A fila de aproximadamente 8 mil pessoas aguardando atendimento oftalmológico em Caraguatatuba revela mais um desafio enfrentado pela rede municipal de Saúde. O número foi apresentado durante audiência pública de prestação de contas realizada  recentemente na Câmara Municipal e acendeu um alerta sobre a capacidade de atendimento da especialidade.

A demanda reprimida atinge milhares de moradores que aguardam consultas, exames e encaminhamentos para procedimentos oftalmológicos, uma das áreas mais sensíveis da atenção especializada por envolver diretamente a prevenção de doenças e a qualidade de vida da população.

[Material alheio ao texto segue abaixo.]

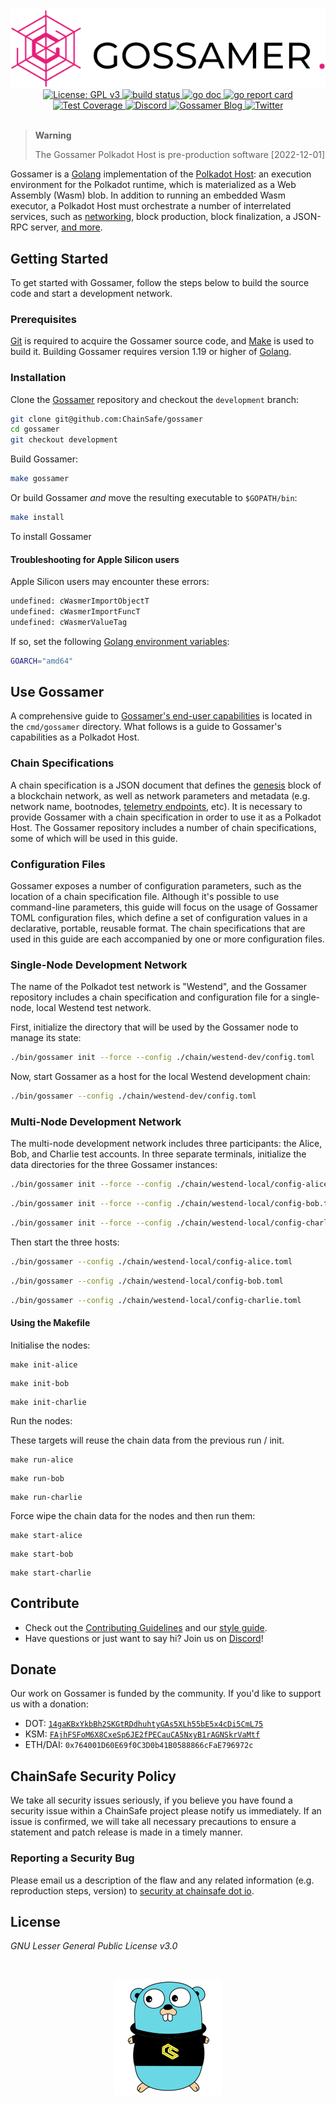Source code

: <div align="center">
  <img alt="Gossamer logo" src="/docs/docs/assets/img/gossamer_banner.png" width="600" />
</div>
<div align="center">
  <a href="https://www.gnu.org/licenses/gpl-3.0">
    <img alt="License: GPL v3" src="https://img.shields.io/badge/License-GPLv3-blue.svg?style=for-the-badge&label=License" height="20"/>
  </a>
    <a href="https://github.com/ChainSafe/gossamer/actions">
    <img alt="build status" src="https://img.shields.io/github/actions/workflow/status/ChainSafe/gossamer/build.yml?branch=development&style=for-the-badge&logo=github&label=build" height="20"/>
  </a>
  <a href="https://godoc.org/github.com/ChainSafe/gossamer">
    <img alt="go doc" src="http://img.shields.io/badge/godoc-reference-5272B4.svg?style=for-the-badge" height="20" />
  </a>
  <a href="https://goreportcard.com/report/github.com/ChainSafe/gossamer">
    <img alt="go report card" src="https://goreportcard.com/badge/github.com/ChainSafe/gossamer?style=for-the-badge" height="20" />
  </a>
</div>
<div align="center">
  <a href="https://app.codecov.io/gh/ChainSafe/gossamer">
    <img alt="Test Coverage" src="https://img.shields.io/codecov/c/github/ChainSafe/gossamer/development?style=for-the-badge" height="20" />
  </a>
    <a href="https://discord.gg/zy8eRF7FG2">
    <img alt="Discord" src="https://img.shields.io/discord/593655374469660673.svg?style=for-the-badge&label=Discord&logo=discord" height="20"/>
  </a>
  <a href="https://medium.com/chainsafe-systems/tagged/polkadot">
    <img alt="Gossamer Blog" src="https://img.shields.io/badge/Medium-grey?style=for-the-badge&logo=medium" height="20" />
  </a>
    <a href="https://medium.com/chainsafe-systems/tagged/polkadot">
    <img alt="Twitter" src="https://img.shields.io/twitter/follow/chainsafeth?color=blue&label=follow&logo=twitter&style=for-the-badge" height="20"/>
  </a>
</div>
<br />

> **Warning**
>
> The Gossamer Polkadot Host is pre-production software [2022-12-01]

Gossamer is a [Golang](https://go.dev/) implementation of the
[Polkadot Host](https://wiki.polkadot.network/docs/learn-polkadot-host): an
execution environment for the Polkadot runtime, which is materialized as a Web
Assembly (Wasm) blob. In addition to running an embedded Wasm executor, a
Polkadot Host must orchestrate a number of interrelated services, such as
[networking](dot/network/README.md), block production, block finalization, a
JSON-RPC server, [and more](cmd/gossamer/README.md#client-components).

## Getting Started

To get started with Gossamer, follow the steps below to build the source code
and start a development network.

### Prerequisites

[Git](https://git-scm.com/book/en/v2/Getting-Started-Installing-Git) is required
to acquire the Gossamer source code, and
[Make](https://tilburgsciencehub.com/building-blocks/configure-your-computer/automation-and-workflows/make/)
is used to build it. Building Gossamer requires version 1.19 or higher of
[Golang](https://go.dev/dl/).

### Installation

Clone the [Gossamer](https://github.com/ChainSafe/gossamer) repository and
checkout the `development` branch:

```sh
git clone git@github.com:ChainSafe/gossamer
cd gossamer
git checkout development
```

Build Gossamer:

```sh
make gossamer
```

Or build Gossamer _and_ move the resulting executable to `$GOPATH/bin`:

```sh
make install
```

To install Gossamer

#### Troubleshooting for Apple Silicon users

Apple Silicon users may encounter these errors:

```sh
undefined: cWasmerImportObjectT
undefined: cWasmerImportFuncT
undefined: cWasmerValueTag
```

If so, set the following
[Golang environment variables](https://pkg.go.dev/cmd/go#hdr-Environment_variables):

```sh
GOARCH="amd64"
```

## Use Gossamer

A comprehensive guide to
[Gossamer's end-user capabilities](cmd/gossamer/README.md) is located in the
`cmd/gossamer` directory. What follows is a guide to Gossamer's capabilities as
a Polkadot Host.

### Chain Specifications

A chain specification is a JSON document that defines the
[genesis](https://wiki.polkadot.network/docs/glossary#genesis) block of a
blockchain network, as well as network parameters and metadata (e.g. network
name, bootnodes,
[telemetry endpoints](https://wiki.polkadot.network/docs/build-node-management#monitoring-and-telemetry),
etc). It is necessary to provide Gossamer with a chain specification in order to
use it as a Polkadot Host. The Gossamer repository includes a number of chain
specifications, some of which will be used in this guide.

### Configuration Files

Gossamer exposes a number of configuration parameters, such as the location of a
chain specification file. Although it's possible to use command-line parameters,
this guide will focus on the usage of Gossamer TOML configuration files, which
define a set of configuration values in a declarative, portable, reusable
format. The chain specifications that are used in this guide are each
accompanied by one or more configuration files.

### Single-Node Development Network

The name of the Polkadot test network is "Westend", and the Gossamer repository
includes a chain specification and configuration file for a single-node, local
Westend test network.

First, initialize the directory that will be used by the Gossamer node to manage
its state:

```sh
./bin/gossamer init --force --config ./chain/westend-dev/config.toml
```

Now, start Gossamer as a host for the local Westend development chain:

```sh
./bin/gossamer --config ./chain/westend-dev/config.toml
```

### Multi-Node Development Network

The multi-node development network includes three participants: the Alice, Bob,
and Charlie test accounts. In three separate terminals, initialize the data
directories for the three Gossamer instances:

```sh
./bin/gossamer init --force --config ./chain/westend-local/config-alice.toml
```

```sh
./bin/gossamer init --force --config ./chain/westend-local/config-bob.toml
```

```sh
./bin/gossamer init --force --config ./chain/westend-local/config-charlie.toml
```

Then start the three hosts:

```sh
./bin/gossamer --config ./chain/westend-local/config-alice.toml
```

```sh
./bin/gossamer --config ./chain/westend-local/config-bob.toml
```

```sh
./bin/gossamer --config ./chain/westend-local/config-charlie.toml
```

#### Using the Makefile

Initialise the nodes:

```
make init-alice
```

```
make init-bob
```

```
make init-charlie
```

Run the nodes:

These targets will reuse the chain data from the previous run / init.
```
make run-alice
```

```
make run-bob
```

```
make run-charlie
```

Force wipe the chain data for the nodes and then run them:

```
make start-alice
```

```
make start-bob
```

```
make start-charlie
```

## Contribute

- Check out the [Contributing Guidelines](.github/CONTRIBUTING.md) and our
  [style guide](.github/CODE_STYLE.md).
- Have questions or just want to say hi? Join us on
  [Discord](https://discord.gg/Xdc5xjE)!

## Donate

Our work on Gossamer is funded by the community. If you'd like to support us
with a donation:

- DOT:
  [`14gaKBxYkbBh2SKGtRDdhuhtyGAs5XLh55bE5x4cDi5CmL75`](https://polkadot.subscan.io/account/14gaKBxYkbBh2SKGtRDdhuhtyGAs5XLh55bE5x4cDi5CmL75)
- KSM:
  [`FAjhFSFoM6X8CxeSp6JE2fPECauCA5NxyB1rAGNSkrVaMtf`](https://kusama.subscan.io/account/FAjhFSFoM6X8CxeSp6JE2fPECauCA5NxyB1rAGNSkrVaMtf)
- ETH/DAI: `0x764001D60E69f0C3D0b41B0588866cFaE796972c`

## ChainSafe Security Policy

We take all security issues seriously, if you believe you have found a security
issue within a ChainSafe project please notify us immediately. If an issue is
confirmed, we will take all necessary precautions to ensure a statement and
patch release is made in a timely manner.

### Reporting a Security Bug

Please email us a description of the flaw and any related information (e.g.
reproduction steps, version) to
[security at chainsafe dot io](mailto:security@chainsafe.io).

## License

_GNU Lesser General Public License v3.0_

<br />
<p align="center">
 <img src="/docs/docs/assets/img/chainsafe_gopher.png">
</p>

O dado ganha ainda mais relevância em um momento de transição na gestão da Saúde. Desde fevereiro deste ano, uma nova Organização Social (OS), a Santa Casa São Bernardo do Campo,  assumiu a administração dos serviços municipais com a expectativa de ampliar a eficiência dos atendimentos e reduzir gargalos da rede.

Entretanto, passados alguns meses da mudança, os números apresentados na audiência, indicam que os desafios permanecem significativos. Além da extensa fila na oftalmologia, moradores seguem utilizando as redes sociais e canais de comunicação para relatar dificuldades no acesso a consultas, demora em atendimentos e problemas relacionados aos serviços oferecidos nas unidades de saúde.

O cenário acaba se transformando em mais um ponto de pressão para a atual gestão do Executivo, que apostou na mudança do modelo de gestão como uma alternativa para melhorar indicadores e elevar a satisfação dos usuários do sistema municipal de saúde.

Durante a prestação de contas, a secretária adjunta de Saúde, Derci Andolfo, reconheceu a existência da fila de espera, argumentou que a OS já iniciou um contrato que prevê uma quantidade de atendimentos mensais, porém, não deu um tempo ou prazo específico para zerar essa fila de espera. “A OS já iniciou um contrato com uma prestadora de serviços que prevê 400 consultas mensais, mas sabemos que não temos muita referência e temos dificuldade de encaminhamento. A secretaria está em uma fase de qualificar esta fila de espera para verificar a urgência das demandas”, explicou Derci 

Enquanto isso, para quem aguarda uma consulta oftalmológica, os números apresentados na audiência representam mais do que estatísticas. São milhares de moradores que continuam esperando por um atendimento capaz de devolver qualidade de vida, diagnóstico precoce e acesso ao tratamento adequado.